INPUT: Begin

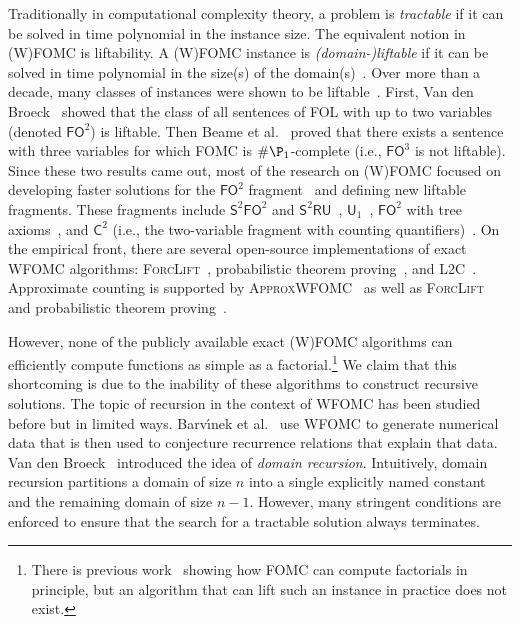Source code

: \documentclass{article}
\theoremstyle{definition}
\newcommand{\FOtwo}{$\mathsf{FO}^{2}$}
\newcommand{\FOthree}{$\mathsf{FO}^{3}$}
\newcommand{\SFO}{$\mathsf{S}^{2}\mathsf{FO}^{2}$}
\newcommand{\SRU}{$\mathsf{S}^{2}\mathsf{RU}$}
\newcommand{\Uone}{$\mathsf{U}_{1}$}
\newcommand{\Ctwo}{$\mathsf{C}^{2}$}
\begin{document}
Traditionally in computational complexity theory, a problem is \emph{tractable}
if it can be solved in time polynomial in the instance size. The equivalent
notion in (W)FOMC is liftability. A (W)FOMC instance is \emph{(domain-)liftable}
if it can be solved in time polynomial in the size(s) of the
domain(s)~\cite{jaeger2012liftability}. Over more than a decade, many classes of
instances were shown to be
liftable~\cite{DBLP:conf/kr/BremenK21,DBLP:conf/nips/KazemiKBP16,DBLP:conf/lics/KuusistoL18,DBLP:journals/jair/Kuzelka21}.
First, Van den Broeck~ showed that the class
of all sentences of FOL with up to two variables (denoted \FOtwo{}) is liftable.
Then Beame et al.~ proved that there exists
a sentence with three variables for which FOMC is $\#\P_{1}$-complete (i.e.,
\FOthree{} is not liftable). Since these two results came out, most of the
research on (W)FOMC focused on developing faster solutions for the \FOtwo{}
fragment~\cite{DBLP:conf/uai/BremenK21,DBLP:conf/aaai/MalhotraS22} and defining
new liftable fragments. These fragments include \SFO{} and
\SRU{}~\cite{DBLP:conf/nips/KazemiKBP16},
\Uone{}~\cite{DBLP:conf/lics/KuusistoL18}, \FOtwo{} with tree
axioms~\cite{DBLP:conf/kr/BremenK21}, and \Ctwo{} (i.e., the two-variable
fragment with counting
quantifiers)~\cite{DBLP:journals/jair/Kuzelka21,DBLP:conf/aaai/MalhotraS22}. On
the empirical front, there are several open-source implementations of exact
WFOMC algorithms: \textsc{ForcLift}~\cite{DBLP:conf/ijcai/BroeckTMDR11},
probabilistic theorem proving~\cite{DBLP:journals/cacm/GogateD16}, and
\textsc{L2C}~\cite{DBLP:conf/kr/KazemiP16}. Approximate counting is supported by
\textsc{ApproxWFOMC}~\cite{DBLP:conf/ijcai/BremenK20} as well as
\textsc{ForcLift}~\cite{DBLP:conf/uai/BroeckCD12} and probabilistic theorem
proving~\cite{DBLP:journals/cacm/GogateD16}.


However, none of the publicly available exact (W)FOMC algorithms can efficiently
compute functions as simple as a factorial.\footnote{There is previous
  work~\cite{DBLP:journals/jair/Kuzelka21,DBLP:conf/ijcai/Broeck16} showing how
  FOMC can compute factorials in principle, but an algorithm that can lift such
  an instance in practice does not exist.} We claim that this shortcoming is due
to the inability of these algorithms to construct recursive solutions. The topic
of recursion in the context of WFOMC has been studied before but in limited
ways. Barv{\'{\i}}nek et al.~ use WFOMC
to generate numerical data that is then used to conjecture recurrence relations
that explain that data. Van den Broeck~
introduced the idea of \emph{domain recursion}. Intuitively, domain recursion
partitions a domain of size $n$ into a single explicitly named constant and the
remaining domain of size $n-1$. However, many stringent conditions are enforced
to ensure that the search for a tractable solution always terminates.
\end{document}
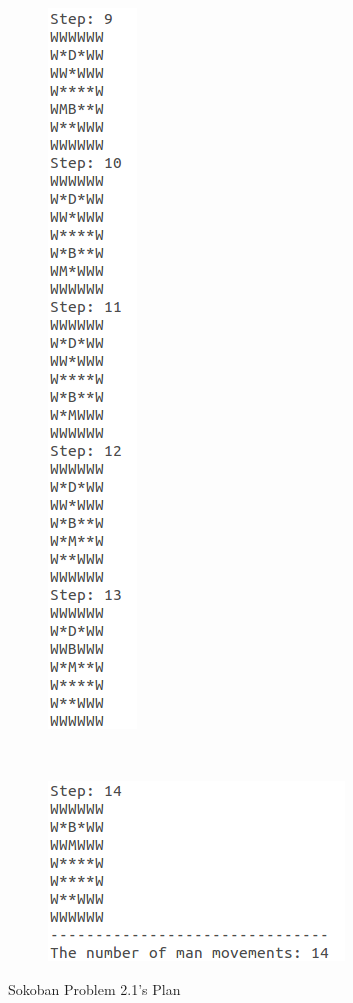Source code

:\documentclass[10pt, letter]{article}
\begin{document}
\begin{figure} [h!]
\begin{subfigure}{.3\textwidth}
  \includegraphics[scale = 0.35]{images/sokoban1-ans3}
\end{subfigure}\\
\begin{subfigure}{.5\textwidth}
  \centering
  \includegraphics[scale = 0.35]{images/sokoban1-ans4}
\end{subfigure}%
\caption{Sokoban Problem 2.1's Plan}
\label{sokoans1}
\end{figure}
\end{document}
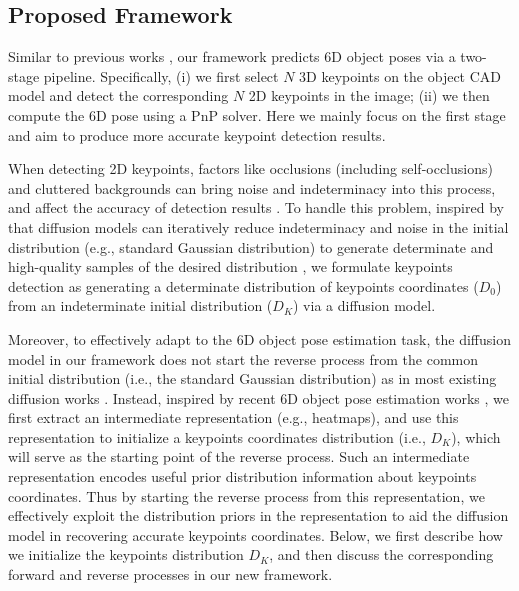 \documentclass[10pt,twocolumn,letterpaper]{article}
\begin{document}
\subsection{Proposed Framework}
\label{Sec:training}
Similar to previous works \cite{su2022zebrapose, peng2019pvnet, hu2019segmentation}, our framework predicts 6D object poses via a two-stage pipeline.
Specifically, (i) we first select $N$ 3D keypoints on the object CAD model and detect the corresponding $N$ 2D keypoints in the image; 
(ii) we then compute the 6D pose using a PnP solver. 
Here we mainly focus on the first stage and aim to produce more accurate keypoint detection results. 

When detecting 2D keypoints, factors like occlusions (including self-occlusions) and cluttered backgrounds can bring noise and indeterminacy into this process, and affect the accuracy of detection results \cite{peng2019pvnet, hu2019segmentation}.
To handle this problem, inspired by that diffusion models can iteratively reduce indeterminacy and noise in the initial distribution (e.g., standard Gaussian distribution) to generate determinate and high-quality samples of the desired distribution \cite{gu2022stochastic,gong2023diffpose}, 
we formulate keypoints detection as generating a determinate distribution of keypoints coordinates ($D_0$) from an indeterminate initial distribution 
($D_K$) via a diffusion model.

Moreover, to effectively adapt to the 6D object pose estimation task, the diffusion model in our framework does not start the reverse process from the common initial distribution 
(i.e., the standard Gaussian distribution) as in most existing diffusion works \cite{NEURIPS2020_DDPM, dhariwal2021diffusion, song2021denoising}.
Instead, inspired by recent 6D object pose estimation works \cite{castro2023crt, wang2021gdr, chen2020end}, we first extract an intermediate representation (e.g., heatmaps), and use this representation to initialize a keypoints coordinates distribution (i.e., $D_K$), which will serve as the starting point of the reverse process.
Such an intermediate representation encodes useful prior distribution information about keypoints coordinates.
Thus by starting the reverse process from this representation, we effectively exploit the distribution priors in the representation to aid the diffusion model in recovering accurate keypoints coordinates. 
Below, we first describe how we initialize the keypoints distribution $D_K$, and then discuss the corresponding forward and reverse processes in our new framework.
\end{document}
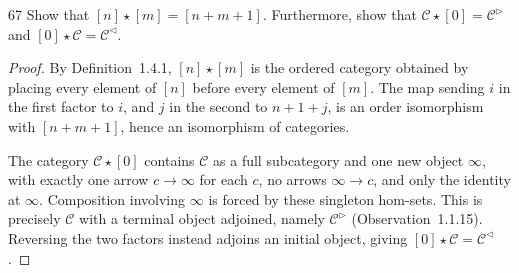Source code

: \begin{exercise}{67}
Show that $[n]\star[m]=[n+m+1]$. Furthermore, show that $\mathcal C\star[0]=\mathcal C^{\rhd}$ and
$[0]\star\mathcal C=\mathcal C^{\lhd}$.

\begin{proof}
By Definition~1.4.1, $[n]\star[m]$ is the ordered
category obtained by placing every element of $[n]$
before every element of $[m]$.
The map sending $i$ in the first factor to $i$, and
$j$ in the second to $n+1+j$, is an order isomorphism
with $[n+m+1]$, hence an isomorphism of categories.

The category $\mathcal C\star[0]$ contains $\mathcal C$
as a full subcategory and one new object $\infty$,
with exactly one arrow $c\to\infty$ for each $c$,
no arrows $\infty\to c$, and only the identity at
$\infty$.
Composition involving $\infty$ is forced by these
singleton hom-sets.
This is precisely $\mathcal C$ with a terminal object
adjoined, namely $\mathcal C^{\rhd}$
(Observation~1.1.15).
Reversing the two factors instead adjoins an initial
object, giving $[0]\star\mathcal C=\mathcal C^{\lhd}$.
\end{proof}
\end{exercise}
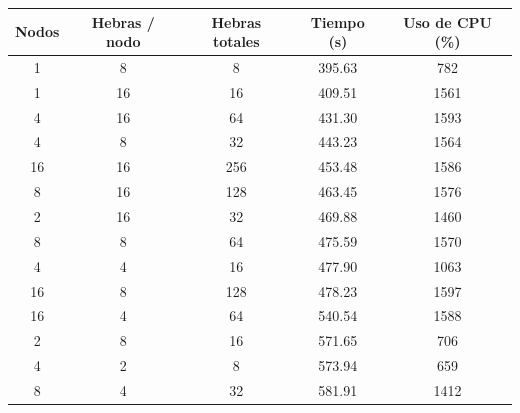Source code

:\begin{table}[ht]
    \centering
    \begin{tabular}{c c c c c}
        \hline
        \textbf{Nodos} & \textbf{Hebras / nodo} & \textbf{Hebras totales} & \textbf{Tiempo (s)} & \textbf{Uso de CPU (\%)} \\
        \hline
        1              & 8                      & 8                       & 395.63              & 782                      \\
        1              & 16                     & 16                      & 409.51              & 1561                     \\
        4              & 16                     & 64                      & 431.30              & 1593                     \\
        4              & 8                      & 32                      & 443.23              & 1564                     \\
        16             & 16                     & 256                     & 453.48              & 1586                     \\
        8              & 16                     & 128                     & 463.45              & 1576                     \\
        2              & 16                     & 32                      & 469.88              & 1460                     \\
        8              & 8                      & 64                      & 475.59              & 1570                     \\
        4              & 4                      & 16                      & 477.90              & 1063                     \\
        16             & 8                      & 128                     & 478.23              & 1597                     \\
        16             & 4                      & 64                      & 540.54              & 1588                     \\
        2              & 8                      & 16                      & 571.65              & 706                      \\
        4              & 2                      & 8                       & 573.94              & 659                      \\
        8              & 4                      & 32                      & 581.91              & 1412                     \\

\end{tabular}
\end{table}
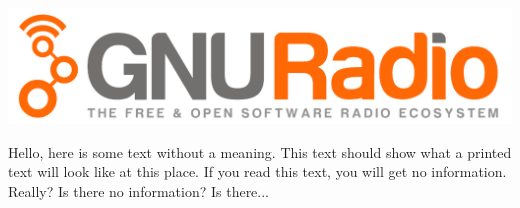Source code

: \documentclass[11pt]{article}
\begin{document}
\includegraphics[width=0.9\linewidth]{gnuradio_logo_web}
\begin{multicols}{3}
Hello, here is some text without a meaning.  This text should show what 
a printed text will look like at this place.
If you read this text, you will get no information.  Really?  Is there 
no information?  Is there...
\end{multicols}
 
\end{document}
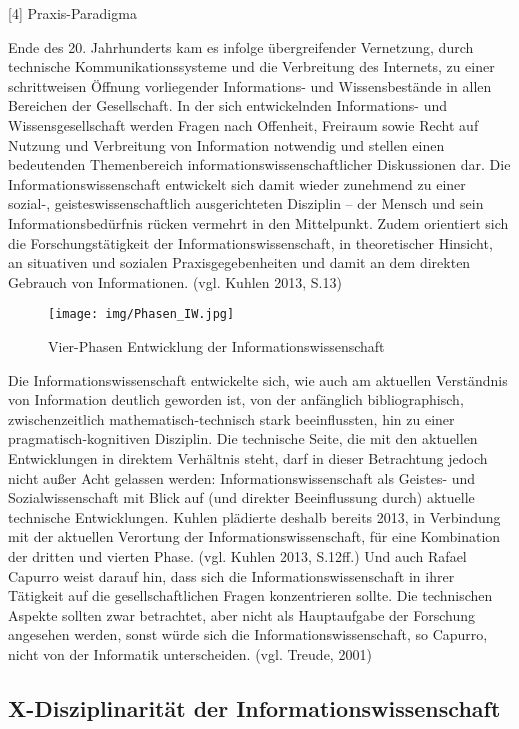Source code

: \documentclass[a4paper,
fontsize=11pt,
oneside,
numbers=noperiodatend,
parskip=half-,
bibliography=totoc,
final
]{scrartcl}
\begin{document}
{[}4{]} Praxis-Paradigma

Ende des 20. Jahrhunderts kam es infolge übergreifender Vernetzung,
durch technische Kommunikationssysteme und die Verbreitung des
Internets, zu einer schrittweisen Öffnung vorliegender Informations- und
Wissensbestände in allen Bereichen der Gesellschaft. In der sich
entwickelnden Informations- und Wissensgesellschaft werden Fragen nach
Offenheit, Freiraum sowie Recht auf Nutzung und Verbreitung von
Information notwendig und stellen einen bedeutenden Themenbereich
informationswissenschaftlicher Diskussionen dar. Die
Informationswissenschaft entwickelt sich damit wieder zunehmend zu einer
sozial-, geisteswissenschaftlich ausgerichteten Disziplin -- der Mensch
und sein Informationsbedürfnis rücken vermehrt in den Mittelpunkt. Zudem
orientiert sich die Forschungstätigkeit der Informationswissenschaft, in
theoretischer Hinsicht, an situativen und sozialen Praxisgegebenheiten
und damit an dem direkten Gebrauch von Informationen. (vgl. Kuhlen 2013,
S.13)

\begin{figure}
\centering
\texttt{[image: img/Phasen\_IW.jpg]}
\caption{Vier-Phasen Entwicklung der Informationswissenschaft}
\end{figure}

Die Informationswissenschaft entwickelte sich, wie auch am aktuellen
Verständnis von Information deutlich geworden ist, von der anfänglich
bibliographisch, zwischenzeitlich mathematisch-technisch stark
beeinflussten, hin zu einer pragmatisch-kognitiven Disziplin. Die
technische Seite, die mit den aktuellen Entwicklungen in direktem
Verhältnis steht, darf in dieser Betrachtung jedoch nicht außer Acht
gelassen werden: Informationswissenschaft als Geistes- und
Sozialwissenschaft mit Blick auf (und direkter Beeinflussung durch)
aktuelle technische Entwicklungen. Kuhlen plädierte deshalb bereits
2013, in Verbindung mit der aktuellen Verortung der
Informationswissenschaft, für eine Kombination der dritten und vierten
Phase. (vgl. Kuhlen 2013, S.12ff.) Und auch Rafael Capurro weist darauf
hin, dass sich die Informationswissenschaft in ihrer Tätigkeit auf die
gesellschaftlichen Fragen konzentrieren sollte. Die technischen Aspekte
sollten zwar betrachtet, aber nicht als Hauptaufgabe der Forschung
angesehen werden, sonst würde sich die Informationswissenschaft, so
Capurro, nicht von der Informatik unterscheiden. (vgl. Treude, 2001)

\subsection*{X-Disziplinarität der
Informationswissenschaft}\label{x-disziplinarituxe4t-der-informationswissenschaft}
\end{document}
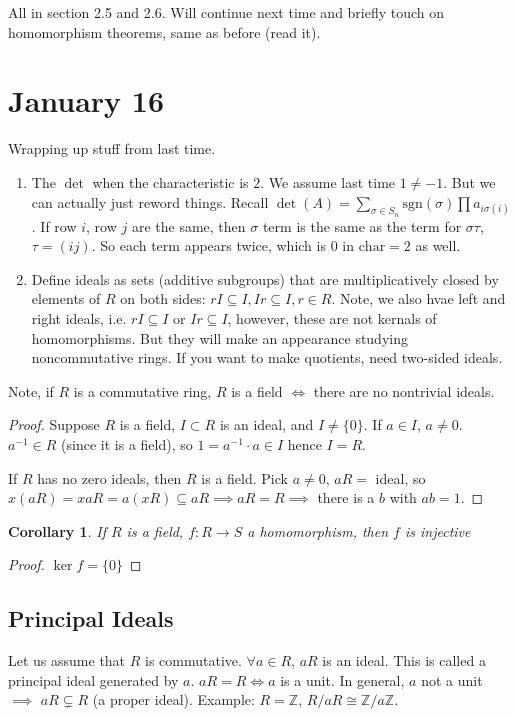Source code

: \documentclass{article}
\theoremstyle{plain}
\newtheorem{corollary}{Corollary}
\theoremstyle{remark}
\newcommand{\Z}{{\mathbb Z}}
\begin{document}
All in section 2.5 and 2.6.
Will continue next time and briefly touch on homomorphism theorems,
same as before (read it).

\section{January 16}
Wrapping up stuff from last time.
\begin{enumerate}
	\item The $\det$ when the characteristic is $2$.
		We assume last time $1 \neq -1$.
		But we can actually just reword things.
		Recall $\det(A) = \sum_{\sigma \in S_n}\mathrm{sgn}(\sigma)\prod a_{i\sigma(i)}$.
		If row $i$, row $j$ are the same, then $\sigma$ term
		is the same as the term for $\sigma \tau$, $\tau = (ij)$.
		So each term appears twice, which is $0$ in $\mathrm{char} = 2$ as well.
	\item Define ideals as sets (additive subgroups) that are
		multiplicatively closed by elements of $R$ on both sides:
		$rI \subseteq I, Ir \subseteq I, r \in R$.
		Note, we also hvae left and right ideals, i.e. $rI \subseteq I$
		or $Ir \subseteq I$, however,
		these are not kernals of homomorphisms.
		But they will make an appearance studying noncommutative rings.
		If you want to make quotients, need two-sided ideals.
\end{enumerate}
Note, if $R$ is a commutative ring,
$R$ is a field $\iff$ there are no nontrivial ideals.
\begin{proof}
	Suppose $R$ is a field, $I \subset R$ is an ideal, and $I \neq \{0\}$.
	If $a \in I$, $a \neq 0$.
	$a^{-1} \in R$ (since it is a field), so $1 = a^{-1}\cdot a \in I$
	hence $I = R$.

	If $R$ has no zero ideals, then $R$ is a field.
	Pick $a \neq 0$, $aR = $ ideal,
	so $x(aR) = xaR = a(xR) \subseteq aR \implies aR = R \implies$
	there is a $b$ with $ab = 1$.
\end{proof}
\begin{corollary}
	If $R$ is a field, $f \colon R \to S$ a homomorphism,
	then $f$ is injective
\end{corollary}
\begin{proof}
	$\ker f = \{0\}$
\end{proof}

\subsection{Principal Ideals}
Let us assume that $R$ is commutative.
$\forall a \in R$, $aR$ is an ideal.
This is called a principal ideal generated by $a$.
$aR = R \iff a$ is a unit.
In general, $a$ not a unit $\implies$ $aR \subsetneq R$ (a proper ideal).
Example: $R = \Z$, $R/aR \cong \Z/a\Z$.
\end{document}
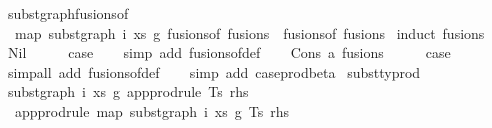 \begin{isabellebody}
\endisatagproof
{\isafoldproof}%
%
\isadelimproof
\isanewline
%
\endisadelimproof
\isanewline
\isanewline
{}\isamarkupfalse%
\ subst{\isacharunderscore}{\kern0pt}graph{\isacharunderscore}{\kern0pt}fusions{\isacharunderscore}{\kern0pt}of{\isacharcolon}{\kern0pt}\isanewline
\ \ {\isachardoublequoteopen}map\ {\isacharparenleft}{\kern0pt}subst{\isacharunderscore}{\kern0pt}graph\ i\ xs\ g{}{\isacharparenright}{\kern0pt}\ {\isacharparenleft}{\kern0pt}fusions{\isacharunderscore}{\kern0pt}of\ fusions{\isacharparenright}{\kern0pt}\ {\isacharequal}{\kern0pt}\ fusions{\isacharunderscore}{\kern0pt}of\ fusions{\isachardoublequoteclose}\isanewline
%
\isadelimproof
%
\endisadelimproof
%
\isatagproof
{}\isamarkupfalse%
\ {\isacharparenleft}{\kern0pt}induct\ fusions{\isacharparenright}{\kern0pt}\isanewline
\ \ \isamarkupfalse%
\ Nil\isanewline
\ \ \isamarkupfalse%
\ \isamarkupfalse%
\ {\isacharquery}{\kern0pt}case\isanewline
\ \ \isamarkupfalse%
\ {\isacharparenleft}{\kern0pt}simp\ add{\isacharcolon}{\kern0pt}\ fusions{\isacharunderscore}{\kern0pt}of{\isacharunderscore}{\kern0pt}def{\isacharparenright}{\kern0pt}\isanewline
{}\isamarkupfalse%
\isanewline
\ \ \isamarkupfalse%
\ {\isacharparenleft}{\kern0pt}Cons\ a\ fusions{\isacharparenright}{\kern0pt}\isanewline
\ \ \isamarkupfalse%
\ \isamarkupfalse%
\ {\isacharquery}{\kern0pt}case\isanewline
\ \ \isamarkupfalse%
\ {\isacharparenleft}{\kern0pt}simp{\isacharunderscore}{\kern0pt}all\ add{\isacharcolon}{\kern0pt}\ fusions{\isacharunderscore}{\kern0pt}of{\isacharunderscore}{\kern0pt}def{\isacharparenright}{\kern0pt}\isanewline
\ \ \isamarkupfalse%
\ {\isacharparenleft}{\kern0pt}simp\ add{\isacharcolon}{\kern0pt}\ case{\isacharunderscore}{\kern0pt}prod{\isacharunderscore}{\kern0pt}beta{\isacharparenright}{\kern0pt}\isanewline
{}\isamarkupfalse%
%
\endisatagproof
{\isafoldproof}%
%
\isadelimproof
\isanewline
%
\endisadelimproof
\isanewline
\isanewline
{}\isamarkupfalse%
\ subst{\isacharunderscore}{\kern0pt}typrod{\isacharcolon}{\kern0pt}\isanewline
\ {\isachardoublequoteopen}subst{\isacharunderscore}{\kern0pt}graph\ i\ xs\ g{}\ {\isacharparenleft}{\kern0pt}app{\isacharunderscore}{\kern0pt}prodrule\ Ts\ rhs{\isacharparenright}{\kern0pt}\ {\isacharequal}{\kern0pt}\isanewline
\ \ app{\isacharunderscore}{\kern0pt}prodrule\ {\isacharparenleft}{\kern0pt}map\ {\isacharparenleft}{\kern0pt}subst{\isacharunderscore}{\kern0pt}graph\ i\ xs\ g{}{\isacharparenright}{\kern0pt}\ Ts{\isacharparenright}{\kern0pt}\ rhs{\isachardoublequoteclose}\isanewline

\end{isabellebody}
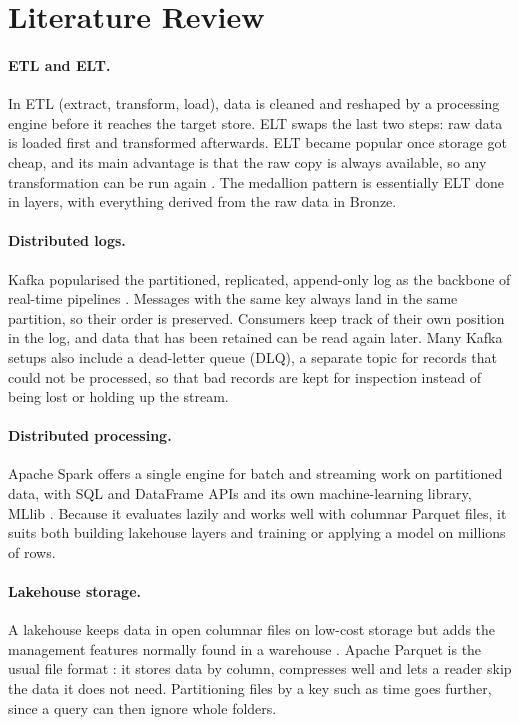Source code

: \documentclass[11pt,a4paper]{article}
\begin{document}
\section{Literature Review}

\paragraph{ETL and ELT.} In ETL (extract, transform, load), data is cleaned and
reshaped by a processing engine before it reaches the target store. ELT swaps the
last two steps: raw data is loaded first and transformed afterwards. ELT became
popular once storage got cheap, and its main advantage is that the raw copy is
always available, so any transformation can be run again
\citep{kleppmann2017designing}. The medallion pattern is essentially ELT done in
layers, with everything derived from the raw data in Bronze.

\paragraph{Distributed logs.} Kafka popularised the partitioned, replicated,
append-only log as the backbone of real-time pipelines \citep{kreps2011kafka}.
Messages with the same key always land in the same partition, so their order is
preserved. Consumers keep track of their own position in the log, and data that
has been retained can be read again later. Many Kafka setups also include a
dead-letter queue (DLQ), a separate topic for records that could not be
processed, so that bad records are kept for inspection instead of being lost or
holding up the stream.

\paragraph{Distributed processing.} Apache Spark offers a single engine for batch
and streaming work on partitioned data, with SQL and DataFrame APIs and its own
machine-learning library, MLlib \citep{zaharia2016spark}. Because it evaluates
lazily and works well with columnar Parquet files, it suits both building
lakehouse layers and training or applying a model on millions of rows.

\paragraph{Lakehouse storage.} A lakehouse keeps data in open columnar files on
low-cost storage but adds the management features normally found in a warehouse
\citep{armbrust2021lakehouse}. Apache Parquet is the usual file format
\citep{parquet}: it stores data by column, compresses well and lets a reader skip
the data it does not need. Partitioning files by a key such as time goes further,
since a query can then ignore whole folders.
\end{document}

INPUT: End

§ INSTRUCTIONS FOR THE TASK
The answer must be every line of the records that contains the word "topic".

§ EXPECTED OUTPUT
to the inability of these algorithms to construct recursive solutions. The topic
dead-letter queue (DLQ), a separate topic for records that could not be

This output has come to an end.